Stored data
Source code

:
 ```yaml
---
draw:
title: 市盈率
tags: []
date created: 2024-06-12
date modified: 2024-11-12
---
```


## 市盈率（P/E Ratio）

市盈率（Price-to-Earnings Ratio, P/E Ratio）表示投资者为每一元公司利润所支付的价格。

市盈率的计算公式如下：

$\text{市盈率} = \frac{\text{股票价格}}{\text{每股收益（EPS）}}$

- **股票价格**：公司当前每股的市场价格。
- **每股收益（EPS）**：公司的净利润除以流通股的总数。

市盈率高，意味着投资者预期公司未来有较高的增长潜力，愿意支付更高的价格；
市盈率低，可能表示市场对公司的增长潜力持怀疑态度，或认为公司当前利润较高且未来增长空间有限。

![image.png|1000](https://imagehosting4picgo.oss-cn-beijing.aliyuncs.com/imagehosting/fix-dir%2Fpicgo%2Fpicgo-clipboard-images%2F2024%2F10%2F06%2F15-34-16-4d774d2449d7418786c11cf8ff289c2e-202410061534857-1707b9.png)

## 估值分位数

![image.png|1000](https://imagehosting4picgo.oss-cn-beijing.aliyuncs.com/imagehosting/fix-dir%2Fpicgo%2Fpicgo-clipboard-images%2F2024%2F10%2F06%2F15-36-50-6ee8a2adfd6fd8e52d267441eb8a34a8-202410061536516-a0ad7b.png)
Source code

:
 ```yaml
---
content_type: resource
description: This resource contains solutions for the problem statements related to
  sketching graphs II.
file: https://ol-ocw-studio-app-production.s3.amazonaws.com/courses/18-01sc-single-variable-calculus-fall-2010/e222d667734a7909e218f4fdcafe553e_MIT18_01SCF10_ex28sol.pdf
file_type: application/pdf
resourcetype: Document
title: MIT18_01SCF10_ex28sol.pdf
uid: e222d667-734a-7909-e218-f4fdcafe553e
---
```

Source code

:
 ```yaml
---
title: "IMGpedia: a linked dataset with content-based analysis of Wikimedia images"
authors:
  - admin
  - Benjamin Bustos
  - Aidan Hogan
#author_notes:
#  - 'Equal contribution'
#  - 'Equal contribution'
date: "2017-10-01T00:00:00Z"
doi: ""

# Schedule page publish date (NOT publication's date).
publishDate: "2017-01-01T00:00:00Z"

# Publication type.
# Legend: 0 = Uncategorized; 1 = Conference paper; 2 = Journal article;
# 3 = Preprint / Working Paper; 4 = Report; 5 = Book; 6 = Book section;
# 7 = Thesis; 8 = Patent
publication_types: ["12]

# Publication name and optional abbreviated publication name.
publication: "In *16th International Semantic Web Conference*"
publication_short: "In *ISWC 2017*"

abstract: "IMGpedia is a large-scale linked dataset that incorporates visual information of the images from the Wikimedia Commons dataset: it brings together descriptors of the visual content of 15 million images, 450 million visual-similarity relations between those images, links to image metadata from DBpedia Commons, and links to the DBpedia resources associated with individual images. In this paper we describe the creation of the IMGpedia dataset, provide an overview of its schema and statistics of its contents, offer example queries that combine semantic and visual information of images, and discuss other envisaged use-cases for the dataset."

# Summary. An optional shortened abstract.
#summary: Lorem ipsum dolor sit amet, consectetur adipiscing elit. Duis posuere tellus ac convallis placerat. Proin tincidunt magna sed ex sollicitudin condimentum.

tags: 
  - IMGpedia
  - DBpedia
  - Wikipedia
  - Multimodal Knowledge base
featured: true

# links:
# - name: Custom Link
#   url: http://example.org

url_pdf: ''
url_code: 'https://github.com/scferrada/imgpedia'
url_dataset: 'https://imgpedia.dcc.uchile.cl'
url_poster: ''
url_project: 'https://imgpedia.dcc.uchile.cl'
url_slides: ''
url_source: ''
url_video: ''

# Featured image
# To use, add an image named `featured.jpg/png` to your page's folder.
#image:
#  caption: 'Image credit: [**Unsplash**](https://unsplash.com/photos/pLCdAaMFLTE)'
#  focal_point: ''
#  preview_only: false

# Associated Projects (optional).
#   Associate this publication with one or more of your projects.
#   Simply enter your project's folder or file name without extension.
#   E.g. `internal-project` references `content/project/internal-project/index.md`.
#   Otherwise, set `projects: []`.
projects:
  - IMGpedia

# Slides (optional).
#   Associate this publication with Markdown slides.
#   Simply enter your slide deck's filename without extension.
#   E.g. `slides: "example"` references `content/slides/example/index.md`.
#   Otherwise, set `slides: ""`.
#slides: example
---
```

---

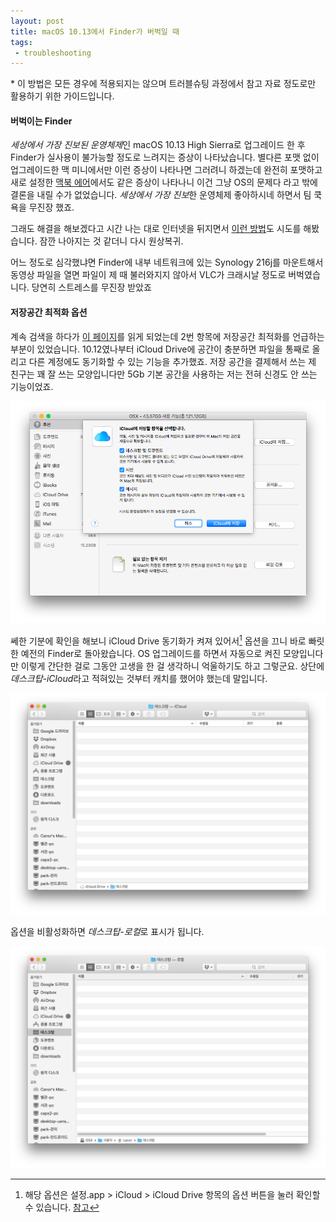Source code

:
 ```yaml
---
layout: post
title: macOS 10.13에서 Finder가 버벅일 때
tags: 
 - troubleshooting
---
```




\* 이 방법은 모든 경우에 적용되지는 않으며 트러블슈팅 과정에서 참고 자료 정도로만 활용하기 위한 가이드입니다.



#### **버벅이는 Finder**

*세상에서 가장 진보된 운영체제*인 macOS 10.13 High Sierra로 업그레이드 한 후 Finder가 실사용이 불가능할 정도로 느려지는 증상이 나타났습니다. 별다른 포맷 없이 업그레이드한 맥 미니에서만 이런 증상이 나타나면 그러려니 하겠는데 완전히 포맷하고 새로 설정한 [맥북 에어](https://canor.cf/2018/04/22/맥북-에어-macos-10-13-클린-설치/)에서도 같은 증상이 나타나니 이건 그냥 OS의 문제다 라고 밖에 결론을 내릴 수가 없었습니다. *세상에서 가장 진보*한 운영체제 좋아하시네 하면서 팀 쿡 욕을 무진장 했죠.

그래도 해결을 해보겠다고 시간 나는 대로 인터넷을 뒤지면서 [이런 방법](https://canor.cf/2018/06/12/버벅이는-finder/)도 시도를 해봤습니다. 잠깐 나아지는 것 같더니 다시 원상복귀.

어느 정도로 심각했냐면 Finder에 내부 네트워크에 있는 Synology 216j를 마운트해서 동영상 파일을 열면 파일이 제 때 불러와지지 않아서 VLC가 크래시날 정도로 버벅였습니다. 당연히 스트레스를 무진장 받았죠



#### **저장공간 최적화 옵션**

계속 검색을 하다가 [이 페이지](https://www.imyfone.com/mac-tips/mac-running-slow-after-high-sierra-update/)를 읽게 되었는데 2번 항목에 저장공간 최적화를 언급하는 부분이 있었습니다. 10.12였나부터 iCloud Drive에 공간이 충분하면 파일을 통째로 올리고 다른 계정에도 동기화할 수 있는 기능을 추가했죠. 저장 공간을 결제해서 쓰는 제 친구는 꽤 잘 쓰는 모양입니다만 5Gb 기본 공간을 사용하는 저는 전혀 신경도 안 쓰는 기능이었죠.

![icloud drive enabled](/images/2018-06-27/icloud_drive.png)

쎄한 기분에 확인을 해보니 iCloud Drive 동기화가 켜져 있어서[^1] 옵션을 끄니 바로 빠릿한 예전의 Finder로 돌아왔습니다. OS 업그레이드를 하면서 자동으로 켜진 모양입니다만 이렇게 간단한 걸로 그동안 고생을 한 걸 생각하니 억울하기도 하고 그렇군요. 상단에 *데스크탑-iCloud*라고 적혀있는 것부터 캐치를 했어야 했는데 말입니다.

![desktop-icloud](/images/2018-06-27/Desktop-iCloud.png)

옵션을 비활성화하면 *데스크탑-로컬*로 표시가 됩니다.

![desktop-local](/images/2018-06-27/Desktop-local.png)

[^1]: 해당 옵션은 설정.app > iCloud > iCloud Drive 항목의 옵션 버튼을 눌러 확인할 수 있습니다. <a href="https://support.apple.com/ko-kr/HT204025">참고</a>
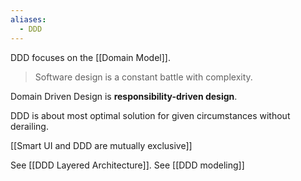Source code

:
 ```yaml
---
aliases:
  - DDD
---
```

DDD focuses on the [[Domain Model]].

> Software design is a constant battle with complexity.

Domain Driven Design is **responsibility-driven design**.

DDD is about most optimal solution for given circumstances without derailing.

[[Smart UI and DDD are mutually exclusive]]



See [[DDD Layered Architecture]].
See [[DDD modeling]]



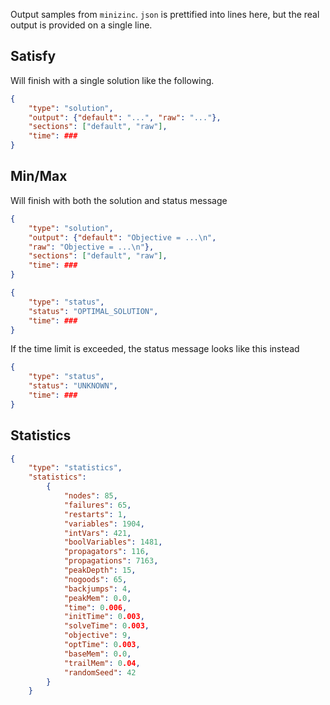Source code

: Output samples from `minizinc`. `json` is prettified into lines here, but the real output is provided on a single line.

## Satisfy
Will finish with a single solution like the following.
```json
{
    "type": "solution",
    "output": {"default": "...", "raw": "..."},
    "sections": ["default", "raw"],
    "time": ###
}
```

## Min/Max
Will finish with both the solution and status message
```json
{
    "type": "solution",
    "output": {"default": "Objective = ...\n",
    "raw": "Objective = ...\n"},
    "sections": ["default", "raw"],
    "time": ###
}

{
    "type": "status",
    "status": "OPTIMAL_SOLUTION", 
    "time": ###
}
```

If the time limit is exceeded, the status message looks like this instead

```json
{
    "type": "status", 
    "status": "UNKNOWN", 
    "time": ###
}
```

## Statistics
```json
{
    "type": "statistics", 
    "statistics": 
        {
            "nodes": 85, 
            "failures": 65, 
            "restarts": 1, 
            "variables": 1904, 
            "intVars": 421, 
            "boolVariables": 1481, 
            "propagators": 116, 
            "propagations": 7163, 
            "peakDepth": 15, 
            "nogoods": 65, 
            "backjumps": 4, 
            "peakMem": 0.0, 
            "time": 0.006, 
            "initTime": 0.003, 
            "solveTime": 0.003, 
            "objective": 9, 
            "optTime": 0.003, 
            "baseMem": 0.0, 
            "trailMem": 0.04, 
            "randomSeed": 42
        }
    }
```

--

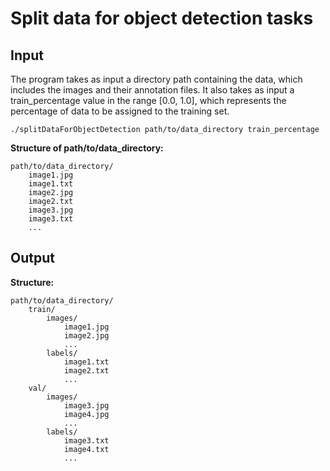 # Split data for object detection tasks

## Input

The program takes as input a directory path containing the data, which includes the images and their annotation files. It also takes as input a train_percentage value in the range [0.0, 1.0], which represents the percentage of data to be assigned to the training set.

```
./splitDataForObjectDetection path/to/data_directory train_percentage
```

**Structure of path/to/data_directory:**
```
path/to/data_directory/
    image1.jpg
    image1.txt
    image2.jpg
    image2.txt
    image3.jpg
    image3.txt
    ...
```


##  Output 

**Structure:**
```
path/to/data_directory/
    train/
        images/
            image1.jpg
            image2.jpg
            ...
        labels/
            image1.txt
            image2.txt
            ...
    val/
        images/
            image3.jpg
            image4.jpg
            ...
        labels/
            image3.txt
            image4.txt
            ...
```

Exercise instructions: Pull every line containing "like" out of the records.

Task solution:
Will finish with a single solution like the following.
If the time limit is exceeded, the status message looks like this instead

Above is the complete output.